▸ **The data**
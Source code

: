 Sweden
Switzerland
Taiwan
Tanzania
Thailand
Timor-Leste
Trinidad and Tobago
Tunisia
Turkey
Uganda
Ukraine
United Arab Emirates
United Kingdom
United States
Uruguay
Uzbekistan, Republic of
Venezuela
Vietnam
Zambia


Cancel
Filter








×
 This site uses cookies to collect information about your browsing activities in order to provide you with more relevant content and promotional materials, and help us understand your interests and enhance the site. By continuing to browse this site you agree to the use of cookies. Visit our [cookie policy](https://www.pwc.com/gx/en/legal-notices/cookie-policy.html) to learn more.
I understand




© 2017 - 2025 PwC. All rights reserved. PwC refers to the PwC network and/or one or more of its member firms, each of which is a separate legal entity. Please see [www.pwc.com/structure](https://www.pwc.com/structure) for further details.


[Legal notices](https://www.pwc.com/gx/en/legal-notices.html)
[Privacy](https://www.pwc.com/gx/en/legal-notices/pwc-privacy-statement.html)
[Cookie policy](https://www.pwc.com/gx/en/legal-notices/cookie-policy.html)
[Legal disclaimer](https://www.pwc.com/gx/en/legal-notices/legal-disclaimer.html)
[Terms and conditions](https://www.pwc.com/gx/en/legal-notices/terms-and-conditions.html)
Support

▸ **Your assignment**
All of the records need to be transcribed exactly.

▸ **Answer to this problem**
Source code

: Sweden
Switzerland
Taiwan
Tanzania
Thailand
Timor-Leste
Trinidad and Tobago
Tunisia
Turkey
Uganda
Ukraine
United Arab Emirates
United Kingdom
United States
Uruguay
Uzbekistan, Republic of
Venezuela
Vietnam
Zambia


Cancel
Filter








×
 This site uses cookies to collect information about your browsing activities in order to provide you with more relevant content and promotional materials, and help us understand your interests and enhance the site. By continuing to browse this site you agree to the use of cookies. Visit our [cookie policy](https://www.pwc.com/gx/en/legal-notices/cookie-policy.html) to learn more.
I understand




© 2017 - 2025 PwC. All rights reserved. PwC refers to the PwC network and/or one or more of its member firms, each of which is a separate legal entity. Please see [www.pwc.com/structure](https://www.pwc.com/structure) for further details.


[Legal notices](https://www.pwc.com/gx/en/legal-notices.html)
[Privacy](https://www.pwc.com/gx/en/legal-notices/pwc-privacy-statement.html)
[Cookie policy](https://www.pwc.com/gx/en/legal-notices/cookie-policy.html)
[Legal disclaimer](https://www.pwc.com/gx/en/legal-notices/legal-disclaimer.html)
[Terms and conditions](https://www.pwc.com/gx/en/legal-notices/terms-and-conditions.html)
Support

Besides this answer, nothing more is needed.